The tumor suppressor protein promyelocytic leukemia (PML) is a key regulator of inflammatory responses and tumorigenesis and functions through the assembly of subnuclear structures known as PML nuclear bodies (NBs). The inflammation-related cytokine tumor necrosis factor-alpha (TNF alpha) is known to induce PML protein accumulation and PML NB formation that mediate TNF alpha-induced cell death in cancer cells and inhibition of migration and capillary tube formation in endothelial cells (ECs). In this study, we uncover a novel mechanism of PML gene regulation in which the p38 MAPK and its downstream kinase MAP kinase-activated protein kinase 1 (MNK1) mediate TNF alpha-induced PML protein accumulation and PML NB formation.
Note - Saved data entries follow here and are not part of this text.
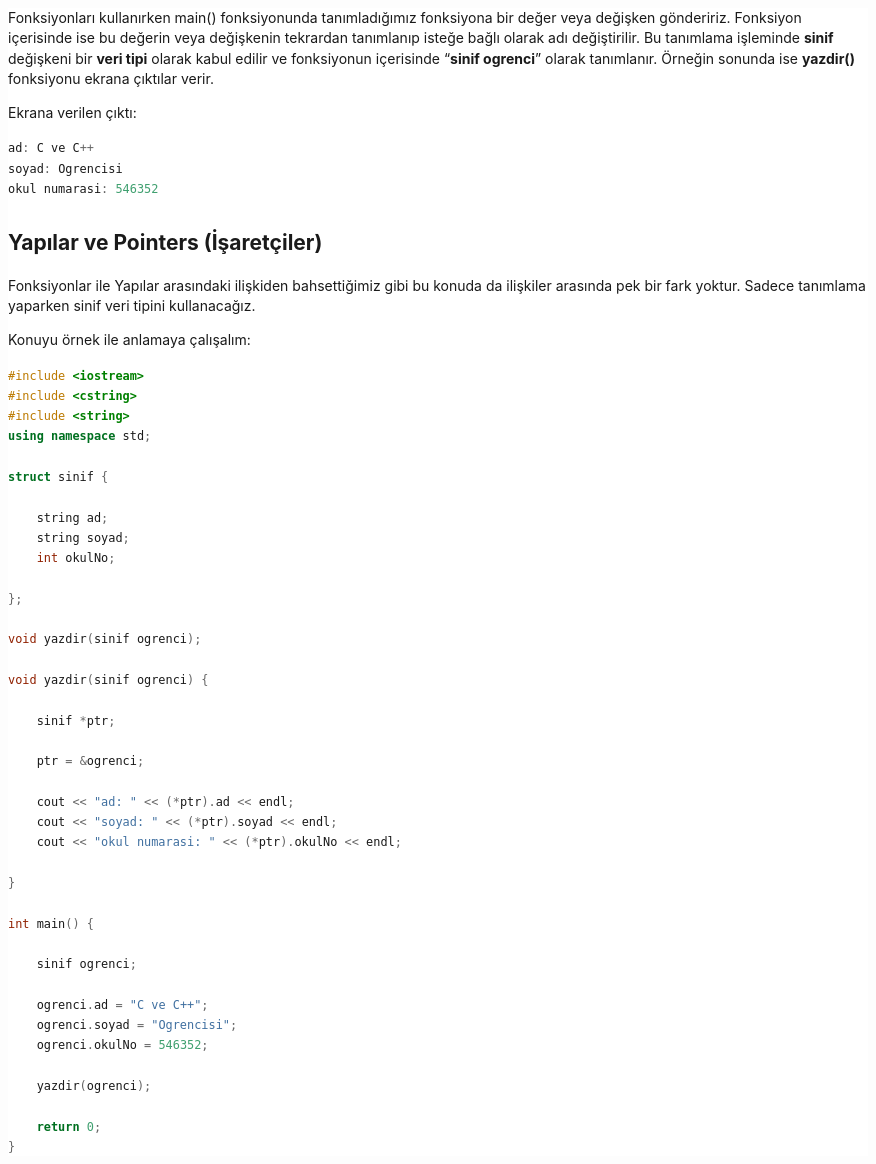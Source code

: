 Fonksiyonları kullanırken main() fonksiyonunda tanımladığımız fonksiyona bir değer veya değişken göndeririz. Fonksiyon içerisinde ise bu değerin veya değişkenin tekrardan tanımlanıp isteğe bağlı olarak adı değiştirilir. Bu tanımlama işleminde **sinif** değişkeni bir **veri tipi** olarak kabul edilir ve fonksiyonun içerisinde “**sinif ogrenci**” olarak tanımlanır. Örneğin sonunda ise **yazdir()** fonksiyonu ekrana çıktılar verir.

Ekrana verilen çıktı:

```cpp
ad: C ve C++
soyad: Ogrencisi
okul numarasi: 546352
```

## Yapılar ve Pointers (İşaretçiler)

Fonksiyonlar ile Yapılar arasındaki ilişkiden bahsettiğimiz gibi bu konuda da ilişkiler arasında pek bir fark yoktur. Sadece tanımlama yaparken sinif veri tipini kullanacağız.

Konuyu örnek ile anlamaya çalışalım:

```cpp
#include <iostream>
#include <cstring>
#include <string>
using namespace std;

struct sinif { 
	
	string ad;
	string soyad;
	int okulNo;
	
};

void yazdir(sinif ogrenci);

void yazdir(sinif ogrenci) {
	
	sinif *ptr;
	
	ptr = &ogrenci;
	
	cout << "ad: " << (*ptr).ad << endl; 
	cout << "soyad: " << (*ptr).soyad << endl;
	cout << "okul numarasi: " << (*ptr).okulNo << endl;
	
}

int main() {
	
	sinif ogrenci;
	
	ogrenci.ad = "C ve C++";
	ogrenci.soyad = "Ogrencisi";
	ogrenci.okulNo = 546352;
	
	yazdir(ogrenci);
	
	return 0;
}
```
The mechanism includes the presence of an internal ribosome entry site (IRES) found within the well-conserved 100 nucleotides upstream of the PML initiation codon. The activity of the PML IRES is induced by TNF alpha in a manner that involves MNK1 activation. It is proposed that the p38-MNK1-PML network regulates TNF alpha-induced apoptosis in breast cancer cells and TNF alpha-mediated inhibition of migration and capillary tube formation in ECs.